***** Material for this task *****

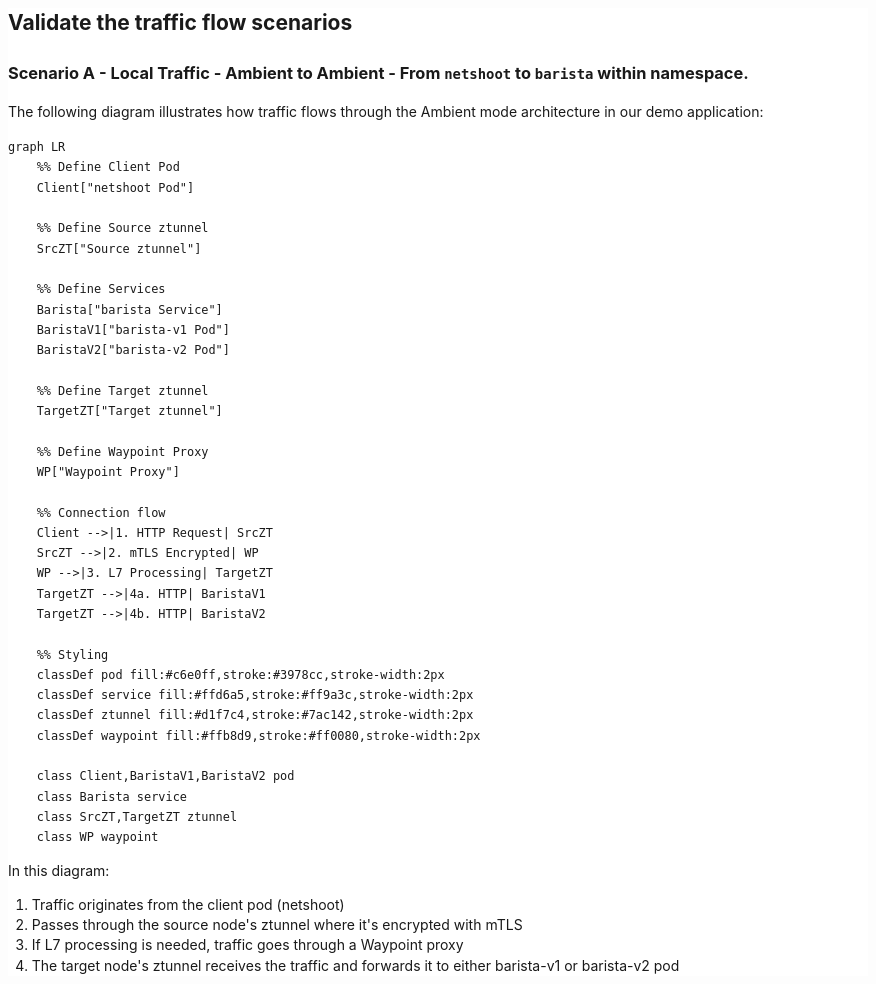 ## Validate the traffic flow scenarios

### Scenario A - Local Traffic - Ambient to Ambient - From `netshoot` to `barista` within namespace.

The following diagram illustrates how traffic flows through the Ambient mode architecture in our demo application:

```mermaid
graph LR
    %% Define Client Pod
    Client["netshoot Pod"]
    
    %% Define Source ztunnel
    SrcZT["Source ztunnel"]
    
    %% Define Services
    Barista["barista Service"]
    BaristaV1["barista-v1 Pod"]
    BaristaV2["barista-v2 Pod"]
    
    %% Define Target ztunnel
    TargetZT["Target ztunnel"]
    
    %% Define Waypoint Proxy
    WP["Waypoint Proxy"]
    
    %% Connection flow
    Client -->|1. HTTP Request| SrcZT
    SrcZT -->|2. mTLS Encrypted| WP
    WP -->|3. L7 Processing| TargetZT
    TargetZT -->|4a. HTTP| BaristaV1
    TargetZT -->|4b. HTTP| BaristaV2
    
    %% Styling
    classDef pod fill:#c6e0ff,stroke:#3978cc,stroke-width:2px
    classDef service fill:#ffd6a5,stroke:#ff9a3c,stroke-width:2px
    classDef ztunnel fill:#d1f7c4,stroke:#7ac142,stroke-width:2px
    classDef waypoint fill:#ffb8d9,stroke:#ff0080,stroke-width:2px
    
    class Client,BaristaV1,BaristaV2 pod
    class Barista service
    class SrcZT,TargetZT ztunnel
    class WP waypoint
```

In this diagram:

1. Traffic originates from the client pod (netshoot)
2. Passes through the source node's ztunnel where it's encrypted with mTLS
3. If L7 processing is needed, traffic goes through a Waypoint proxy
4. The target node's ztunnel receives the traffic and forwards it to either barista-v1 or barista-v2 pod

*****
***** Material for this task *****

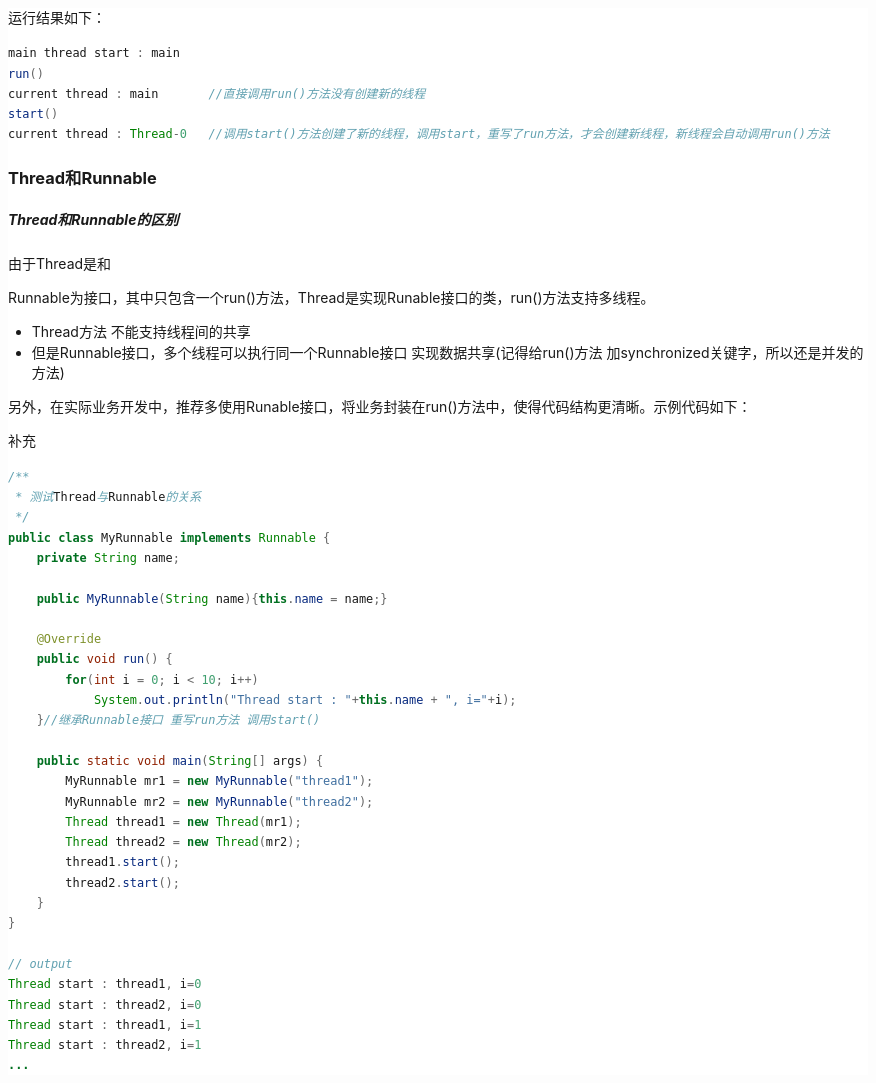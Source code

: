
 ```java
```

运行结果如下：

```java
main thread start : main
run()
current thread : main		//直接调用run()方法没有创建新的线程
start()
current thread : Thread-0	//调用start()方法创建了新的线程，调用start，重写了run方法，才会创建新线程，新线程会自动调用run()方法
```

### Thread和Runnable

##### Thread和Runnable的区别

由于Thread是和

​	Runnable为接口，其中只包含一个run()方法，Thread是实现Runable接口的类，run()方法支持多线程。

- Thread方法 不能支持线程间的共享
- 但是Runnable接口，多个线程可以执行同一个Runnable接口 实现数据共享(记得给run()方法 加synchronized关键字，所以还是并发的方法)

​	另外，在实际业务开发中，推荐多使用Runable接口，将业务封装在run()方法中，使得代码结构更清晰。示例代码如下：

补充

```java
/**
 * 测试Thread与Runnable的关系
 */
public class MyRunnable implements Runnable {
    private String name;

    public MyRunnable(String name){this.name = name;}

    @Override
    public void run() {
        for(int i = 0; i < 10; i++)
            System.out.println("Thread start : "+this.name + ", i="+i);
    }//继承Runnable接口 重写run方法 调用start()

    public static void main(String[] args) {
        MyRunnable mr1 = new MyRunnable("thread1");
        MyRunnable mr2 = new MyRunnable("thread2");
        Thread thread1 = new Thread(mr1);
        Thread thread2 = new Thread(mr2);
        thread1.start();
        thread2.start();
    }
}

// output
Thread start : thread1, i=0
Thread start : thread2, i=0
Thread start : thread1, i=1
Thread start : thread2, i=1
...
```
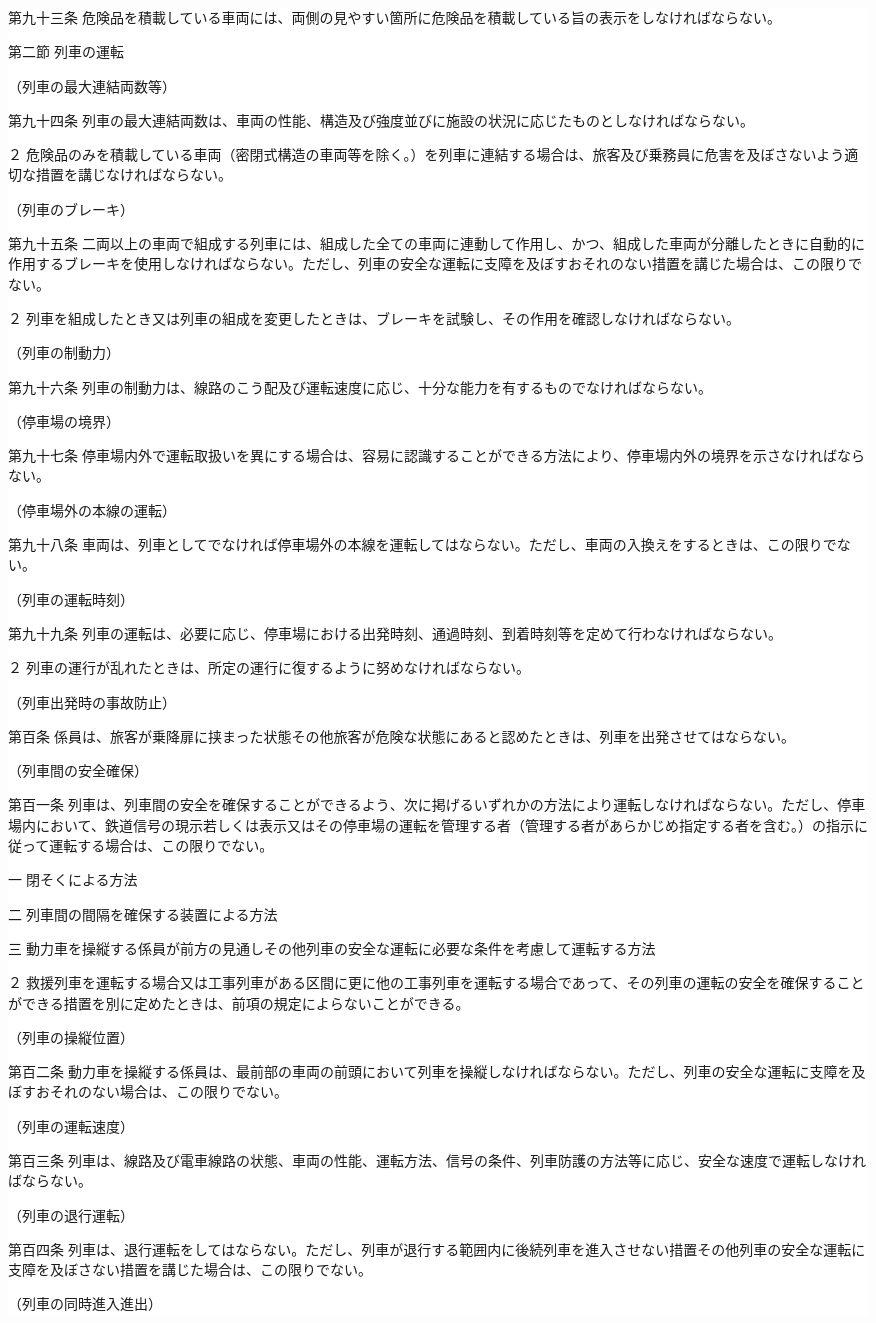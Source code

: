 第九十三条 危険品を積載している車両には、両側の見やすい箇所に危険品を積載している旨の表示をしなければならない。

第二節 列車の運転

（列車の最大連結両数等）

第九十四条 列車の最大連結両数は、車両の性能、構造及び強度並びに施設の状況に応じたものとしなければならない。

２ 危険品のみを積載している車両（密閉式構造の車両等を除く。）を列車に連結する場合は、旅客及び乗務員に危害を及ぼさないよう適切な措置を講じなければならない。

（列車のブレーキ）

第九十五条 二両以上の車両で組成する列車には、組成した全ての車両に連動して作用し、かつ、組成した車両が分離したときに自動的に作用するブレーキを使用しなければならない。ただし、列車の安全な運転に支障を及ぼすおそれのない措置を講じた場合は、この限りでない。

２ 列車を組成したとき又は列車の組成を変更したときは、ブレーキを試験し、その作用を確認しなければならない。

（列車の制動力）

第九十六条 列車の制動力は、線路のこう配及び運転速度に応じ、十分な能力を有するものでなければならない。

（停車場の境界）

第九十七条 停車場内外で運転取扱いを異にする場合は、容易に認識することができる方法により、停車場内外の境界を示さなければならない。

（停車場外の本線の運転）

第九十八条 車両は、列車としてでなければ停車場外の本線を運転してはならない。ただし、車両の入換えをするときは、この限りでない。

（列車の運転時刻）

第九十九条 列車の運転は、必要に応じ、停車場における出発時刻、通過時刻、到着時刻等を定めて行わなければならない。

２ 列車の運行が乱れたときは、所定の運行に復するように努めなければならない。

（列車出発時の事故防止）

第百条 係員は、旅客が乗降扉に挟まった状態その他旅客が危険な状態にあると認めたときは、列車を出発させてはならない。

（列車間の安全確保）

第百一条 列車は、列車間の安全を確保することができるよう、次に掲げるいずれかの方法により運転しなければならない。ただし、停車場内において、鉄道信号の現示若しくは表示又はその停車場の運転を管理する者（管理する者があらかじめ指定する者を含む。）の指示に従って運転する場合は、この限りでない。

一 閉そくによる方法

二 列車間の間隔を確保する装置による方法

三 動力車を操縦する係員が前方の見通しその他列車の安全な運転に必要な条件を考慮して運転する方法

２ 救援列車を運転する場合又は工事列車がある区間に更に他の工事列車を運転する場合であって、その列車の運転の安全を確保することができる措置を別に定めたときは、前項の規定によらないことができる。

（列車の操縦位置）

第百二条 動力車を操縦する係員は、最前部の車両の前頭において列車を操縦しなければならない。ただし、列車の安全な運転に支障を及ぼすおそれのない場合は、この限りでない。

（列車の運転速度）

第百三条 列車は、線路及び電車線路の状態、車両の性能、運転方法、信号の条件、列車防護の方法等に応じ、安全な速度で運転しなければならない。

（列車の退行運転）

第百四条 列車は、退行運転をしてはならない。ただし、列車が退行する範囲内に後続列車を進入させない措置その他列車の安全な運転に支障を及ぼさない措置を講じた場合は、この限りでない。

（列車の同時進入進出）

*****

> [Brief]: Working from the entries above, please transcribe only the lines from the line with "## Validate the traffic flow scenarios" through the line with "4. The target", exactly, with both end lines and without pictures.

> [Task answer]:
 ## Validate the traffic flow scenarios

### Scenario A - Local Traffic - Ambient to Ambient - From `netshoot` to `barista` within namespace.

The following diagram illustrates how traffic flows through the Ambient mode architecture in our demo application:

```mermaid
graph LR
    %% Define Client Pod
    Client["netshoot Pod"]
    
    %% Define Source ztunnel
    SrcZT["Source ztunnel"]
    
    %% Define Services
    Barista["barista Service"]
    BaristaV1["barista-v1 Pod"]
    BaristaV2["barista-v2 Pod"]
    
    %% Define Target ztunnel
    TargetZT["Target ztunnel"]
    
    %% Define Waypoint Proxy
    WP["Waypoint Proxy"]
    
    %% Connection flow
    Client -->|1. HTTP Request| SrcZT
    SrcZT -->|2. mTLS Encrypted| WP
    WP -->|3. L7 Processing| TargetZT
    TargetZT -->|4a. HTTP| BaristaV1
    TargetZT -->|4b. HTTP| BaristaV2
    
    %% Styling
    classDef pod fill:#c6e0ff,stroke:#3978cc,stroke-width:2px
    classDef service fill:#ffd6a5,stroke:#ff9a3c,stroke-width:2px
    classDef ztunnel fill:#d1f7c4,stroke:#7ac142,stroke-width:2px
    classDef waypoint fill:#ffb8d9,stroke:#ff0080,stroke-width:2px
    
    class Client,BaristaV1,BaristaV2 pod
    class Barista service
    class SrcZT,TargetZT ztunnel
    class WP waypoint
```

In this diagram:

1. Traffic originates from the client pod (netshoot)
2. Passes through the source node's ztunnel where it's encrypted with mTLS
3. If L7 processing is needed, traffic goes through a Waypoint proxy
4. The target node's ztunnel receives the traffic and forwards it to either barista-v1 or barista-v2 pod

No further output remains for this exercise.